The QuantWorld project provides a unique educational platform to introduce people to the world of quantum technologies, regardless of their prior knowledge. It combines innovative teaching methods, including artistic interventions, to make quantum technologies tangible and create a basis for a broad dialogue on the societal challenges associated with the development and establishment of second-generation quantum technologies.

Fabienne Marco, a doctoral candidate in computer science and political science who leads the Quantum Social Lab, provides a glimpse into the future: "Quantum technologies are abstract and built on complex mathematical and physical principles. Representing this abstraction requires new methods. Artistic interventions enable us to provide a new and disruptive way of accessing these technologies, initiating a transfer from the academic world to society, politics, and business. This concept will be further developed in the coming years to build an interdisciplinary network that focuses on the innovative communication of cutting-edge technologies and their applications, as well as the associated societal challenges."

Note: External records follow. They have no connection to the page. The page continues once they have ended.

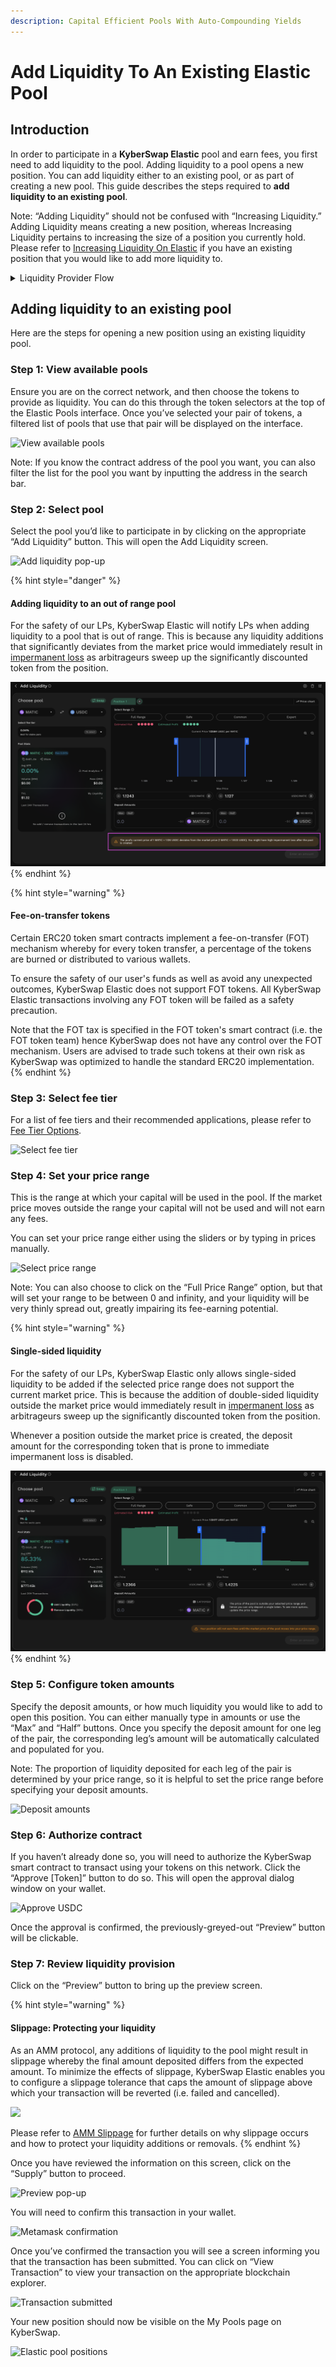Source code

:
 ```yaml
---
description: Capital Efficient Pools With Auto-Compounding Yields
---
```


# Add Liquidity To An Existing Elastic Pool

## Introduction

In order to participate in a **KyberSwap Elastic** pool and earn fees, you first need to add liquidity to the pool. Adding liquidity to a pool opens a new position. You can add liquidity either to an existing pool, or as part of creating a new pool. This guide describes the steps required to **add liquidity to an existing pool**.

Note: “Adding Liquidity” should not be confused with “Increasing Liquidity.” Adding Liquidity means creating a new position, whereas Increasing Liquidity pertains to increasing the size of a position you currently hold. Please refer to [Increasing Liquidity On Elastic](increasing-liquidity-on-elastic.md) if you have an existing position that you would like to add more liquidity to.

<details>

<summary>Liquidity Provider Flow</summary>

Still deciding on which solution suits you best?&#x20;

* **Overview**: [Earn Yield By Contributing Liquidity](../../../kyberswap-solutions/kyberswap-interface/user-guides/earn-yield-by-contributing-liquidity.md)
* **Detailed comparison**:  [Classic vs Elastic](../../classic-vs-elastic/)&#x20;

#### Next steps

1. [Connect Your Wallet](../../../kyberswap-solutions/kyberswap-interface/user-guides/connect-your-wallet.md)
2. [Switching Networks](../../../kyberswap-solutions/kyberswap-interface/user-guides/selecting-preferred-network.md)
3. [Elastic Pool Creation ](elastic-pool-creation.md)
4. **Add Liquidity To An Existing Elastic Pool <-**
5. [Increasing Liquidity On Elastic](increasing-liquidity-on-elastic.md)
6. [Elastic Fee Collection](elastic-fee-collection.md)
7. [Yield Farming On Elastic](broken-reference)
8. [Removing Liquidity On Elastic](removing-liquidity-on-elastic.md)

</details>

## Adding liquidity to an existing pool

Here are the steps for opening a new position using an existing liquidity pool.

### **Step 1**: View available pools

Ensure you are on the correct network, and then choose the tokens to provide as liquidity. You can do this through the token selectors at the top of the Elastic Pools interface. Once you’ve selected your pair of tokens, a filtered list of pools that use that pair will be displayed on the interface.

![View available pools](https://support.kyberswap.com/hc/article\_attachments/14197115708185)

Note: If you know the contract address of the pool you want, you can also filter the list for the pool you want by inputting the address in the search bar.

### **Step 2**: Select pool

Select the pool you’d like to participate in by clicking on the appropriate “Add Liquidity” button. This will open the Add Liquidity screen.

![Add liquidity pop-up](https://support.kyberswap.com/hc/article\_attachments/14197098964249)

{% hint style="danger" %}
#### Adding liquidity to an out of range pool

For the safety of our LPs, KyberSwap Elastic will notify LPs when adding liquidity to a pool that is out of range. This is because any liquidity additions that significantly deviates from the market price would immediately result in [impermanent loss](../../../getting-started/foundational-topics/decentralized-finance/impermanent-loss.md) as arbitrageurs sweep up the significantly discounted token from the position.

![](<../../../.gitbook/assets/image (126).png>)
{% endhint %}

{% hint style="warning" %}
#### Fee-on-transfer tokens

Certain ERC20 token smart contracts implement a fee-on-transfer (FOT) mechanism whereby for every token transfer, a percentage of the tokens are burned or distributed to various wallets.&#x20;

To ensure the safety of our user's funds as well as avoid any unexpected outcomes, KyberSwap Elastic does not support FOT tokens. All KyberSwap Elastic transactions involving any FOT token will be failed as a safety precaution.

Note that the FOT tax is specified in the FOT token's smart contract (i.e. the FOT token team) hence KyberSwap does not have any control over the FOT mechanism. Users are advised to trade such tokens at their own risk as KyberSwap was optimized to handle the standard ERC20 implementation.
{% endhint %}

### **Step 3**: Select fee tier&#x20;

For a list of fee tiers and their recommended applications, please refer to [Fee Tier Options](elastic-pool-creation.md#fee-tier-options).

![Select fee tier](https://support.kyberswap.com/hc/article\_attachments/14197115918873)

### **Step 4**: Set your price range

This is the range at which your capital will be used in the pool. If the market price moves outside the range your capital will not be used and will not earn any fees.

You can set your price range either using the sliders or by typing in prices manually.

![Select price range](https://support.kyberswap.com/hc/article\_attachments/14197115971993)

Note: You can also choose to click on the “Full Price Range” option, but that will set your range to be between 0 and infinity, and your liquidity will be very thinly spread out, greatly impairing its fee-earning potential.

{% hint style="warning" %}
#### Single-sided liquidity

For the safety of our LPs, KyberSwap Elastic only allows single-sided liquidity to be added if the selected price range does not support the current market price. This is because the addition of double-sided liquidity outside the market price would immediately result in [impermanent loss](../../../getting-started/foundational-topics/decentralized-finance/impermanent-loss.md) as arbitrageurs sweep up the significantly discounted token from the position.

Whenever a position outside the market price is created, the deposit amount for the corresponding token that is prone to immediate impermanent loss is disabled.

![](<../../../.gitbook/assets/image (58).png>)
{% endhint %}

### **Step 5**: Configure token amounts

Specify the deposit amounts, or how much liquidity you would like to add to open this position. You can either manually type in amounts or use the “Max” and “Half” buttons. Once you specify the deposit amount for one leg of the pair, the corresponding leg’s amount will be automatically calculated and populated for you.

Note: The proportion of liquidity deposited for each leg of the pair is determined by your price range, so it is helpful to set the price range before specifying your deposit amounts.

![Deposit amounts](https://support.kyberswap.com/hc/article\_attachments/14197116099097)

### **Step 6**: Authorize contract

If you haven’t already done so, you will need to authorize the KyberSwap smart contract to transact using your tokens on this network. Click the “Approve \[Token]” button to do so. This will open the approval dialog window on your wallet.

![Approve USDC](https://support.kyberswap.com/hc/article\_attachments/14197099433625)

Once the approval is confirmed, the previously-greyed-out “Preview” button will be clickable.

### **Step 7**: Review liquidity provision

Click on the “Preview” button to bring up the preview screen.&#x20;

{% hint style="warning" %}
#### Slippage: Protecting your liquidity

As an AMM protocol, any additions of liquidity to the pool might result in slippage whereby the final amount deposited differs from the expected amount. To minimize the effects of slippage, KyberSwap Elastic enables you to configure a slippage tolerance that caps the amount of slippage above which your transaction will be reverted (i.e. failed and cancelled).

![](../../../.gitbook/assets/Elastic\_AddLiquidity\_SlippageToleranceSetting.png)

Please refer to [AMM Slippage](../../../getting-started/foundational-topics/decentralized-finance/slippage.md#amm-slippage) for further details on why slippage occurs and how to protect your liquidity additions or removals.
{% endhint %}

Once you have reviewed the information on this screen, click on the “Supply” button to proceed.

![Preview pop-up](https://support.kyberswap.com/hc/article\_attachments/14197099595545)

You will need to confirm this transaction in your wallet.

![Metamask confirmation](https://support.kyberswap.com/hc/article\_attachments/14197099648409)

Once you’ve confirmed the transaction you will see a screen informing you that the transaction has been submitted. You can click on “View Transaction” to view your transaction on the appropriate blockchain explorer.

![Transaction submitted](https://support.kyberswap.com/hc/article\_attachments/14197099789209)

Your new position should now be visible on the My Pools page on KyberSwap.

![Elastic pool positions](https://support.kyberswap.com/hc/article\_attachments/14197099857049)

Upon project completion, all suitable modules will be integrated into a QuantumBasics course, offering an overview of the fundamental workings of second-generation quantum technologies and potential future scenarios in the fields of medicine, banking, and mobility. Additionally, the artistic interventions will be made digitally accessible. In the long term, the learning experience from the QuantWorld platform will be transformed into virtual course formats to create an "immersive twin" of QuantWorld.

The project aligns with TUM's vision, committed to human-centered engineering. Thomas Hoffmann, President of TUM, emphasizes the importance of this approach: "This societal reference to complex technologies is critical for our innovation location in Munich. The QuantWorld project marks a crucial step toward a future where innovation and technology development are responsible, socially accepted, and sustainable."

For more information about "QuantWorld," please visit here.

About the Quantum Social Lab and the TUM Think Tank

The Quantum Social Lab focuses on researching and shaping the societal opportunities and risks surrounding quantum technologies, addressing responsible innovation and regulation, among other topics. It also offers various forms of knowledge dissemination regarding the theoretical and technological foundations of quantum technologies and is part of the TUM Think Tank.

The TUM Think Tank promotes societal and political change by bridging theory and practice. It creates interdisciplinary learning and experimentation spaces where stakeholders from science, society, and politics collaborate on specific questions and problems related to responsible technologies.